We are not particularly clean people. We don’t touch the bathrooms or vacuum between professional cleanings. We don’t make our bed. But still - the kitchen has to be taken care of after dinner each night (clearing the table, putting away leftovers, loading and running the dishwasher, washing pots and pans). The dishwasher has to be unloaded. The trash needs to be taken out on trash day. The mail has to be gotten and dealt with at least occasionally. Even if you send out laundry, it has to be put back in drawers. Even if you order groceries for delivery, the order needs to be placed and the groceries put away. Someone has to cook dinner. The laundry service, house cleaners, and childcare needs to be managed, paid, and communicated with. Kid logistics need to be deal with (scheduling, buying clothes, school stuff, finding camps, managing extracurriculars, etc).

Unless you have the funds to pay for essentially a full time house manager and cook, there is work to be done, and if one person won’t hold up his half it’s totally unfair and unacceptable, IMHO.


But none of the people saying outsource are saying the DH should do nothing. They’re all saying, in essence, if there are 24 hours of housekeeping to be done, outsourcing 12 of it leaves 6 for each parent. I can sign up to six. My DH can sign up to six. He would never sign up for 12, and I would certainly not do 24 so he could slack off. But I also wouldn’t add another two hours per week by saying the beds need to be made every day...


PP here. If this is the case, then outsourcing is fine advice. And it probably would work for couples where (to stick with your examples) the wife is doing 15 hours of work, the husband is doing seven, and the wife is frustrated both at the imbalance and that stuff is getting missed.

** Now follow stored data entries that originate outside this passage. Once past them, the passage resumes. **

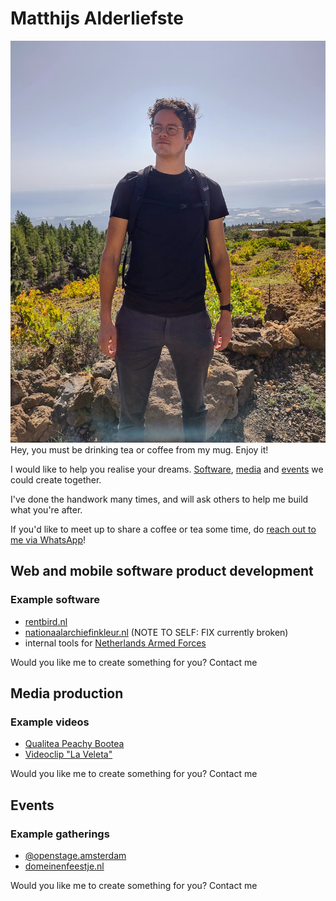 # Matthijs Alderliefste
![Matthijs Alderliefste](./images/IMG_20221027_120045132_HDR(3).jpg)
Hey, you must be drinking tea or coffee from my mug. Enjoy it!

I would like to help you realise your dreams. [Software](#web-and-mobile-software-product-development), [media](#media-production) and [events](#events) we could create together.

I've done the handwork many times, and will ask others to help me build what you're after. 

If you'd like to meet up to share a coffee or tea some time, do [reach out to me via WhatsApp](https://chat.whatsapp.com/HJY7pbwJonwJSzgeyziX7M)!

## Web and mobile software product development
### Example software
- [rentbird.nl](https://www.rentbird.nl)
- [nationaalarchiefinkleur.nl](nationaalarchiefinkleur.nl) (NOTE TO SELF: FIX currently broken)
- internal tools for [Netherlands Armed Forces](https://www.defensie.nl/)

Would you like me to create something for you? Contact me

## Media production
### Example videos
- [Qualitea Peachy Bootea](https://www.instagram.com/reel/CcTazOdgtVY/)
- [Videoclip "La Veleta"](https://www.youtube.com/watch?v=DlORO7Z-GbU)

Would you like me to create something for you? Contact me

## Events
### Example gatherings
- [@openstage.amsterdam](https://www.instagram.com/openstage.amsterdam/)
- [domeinenfeestje.nl](https://domeinenfeestje.nl)

Would you like me to create something for you? Contact me
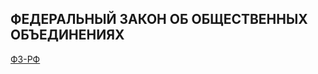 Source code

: ## ФЕДЕРАЛЬНЫЙ ЗАКОН ОБ ОБЩЕСТВЕННЫХ ОБЪЕДИНЕНИЯХ

[ФЗ-РФ](https://github.com/libremir/law/blob/master/rf/82.md "ФЗ-РФ")

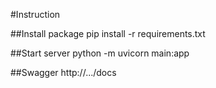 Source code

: #Instruction

##Install package
pip install -r requirements.txt

##Start server
python -m uvicorn main:app

##Swagger
http://.../docs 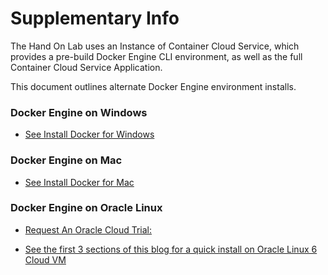 # Supplementary Info

The Hand On Lab uses an Instance of Container Cloud Service, which provides a pre-build Docker Engine CLI environment, as well as the full Container Cloud Service Application.

This document outlines alternate Docker Engine environment installs.

### Docker Engine on Windows

* [See Install Docker for Windows](https://docs.docker.com/docker-for-windows/install/)

### Docker Engine on Mac

* [See Install Docker for Mac](https://docs.docker.com/docker-for-mac/install/)

### Docker Engine on Oracle Linux

* [Request An Oracle Cloud Trial:](https://cloud.oracle.com/tryit)

* [See the first 3 sections of this blog for a quick install on Oracle Linux 6 Cloud VM](https://community.oracle.com/community/cloud_computing/infrastructure-as-a-service-iaas/oracle-container-cloud-service/blog/2017/01/26/the-fast-path-to-a-private-docker-registry-on-oracle-public-cloud)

But that’s an example where the husband was already doing about a third of the work. It seems like for most of the situations we hear about on DCUM, the imbalance is much more extreme. 90/10, 80/20. And in those cases, even with outsourcing, the husband needs to step up and do his half. And I would strongly prioritize (and do, when I comment on those threads) a serious conversation with the husband, and marriage counseling if necessary, to get to a place where he understands and accepts that he has to do his half. If as part of that, a mutual decision is made to outsource some stuff, great. But I think what the OP is reacting to is responses to threads about husbands who do nothing or nearly nothing that just say “outsource it.” That is NOT going to solve the problem if the husband still thinks whatever’s left isn’t his problem.


Sorry, I mean to say the husband is going 7 hrs of work.
Anonymous
extra money for weekly cleaning or even e/o week.


No, you make it a budget priority. Divorce is more expensive. Counseling to fix a poor home life situation is expensive. Your complaining takes a toll, also a monetary toll.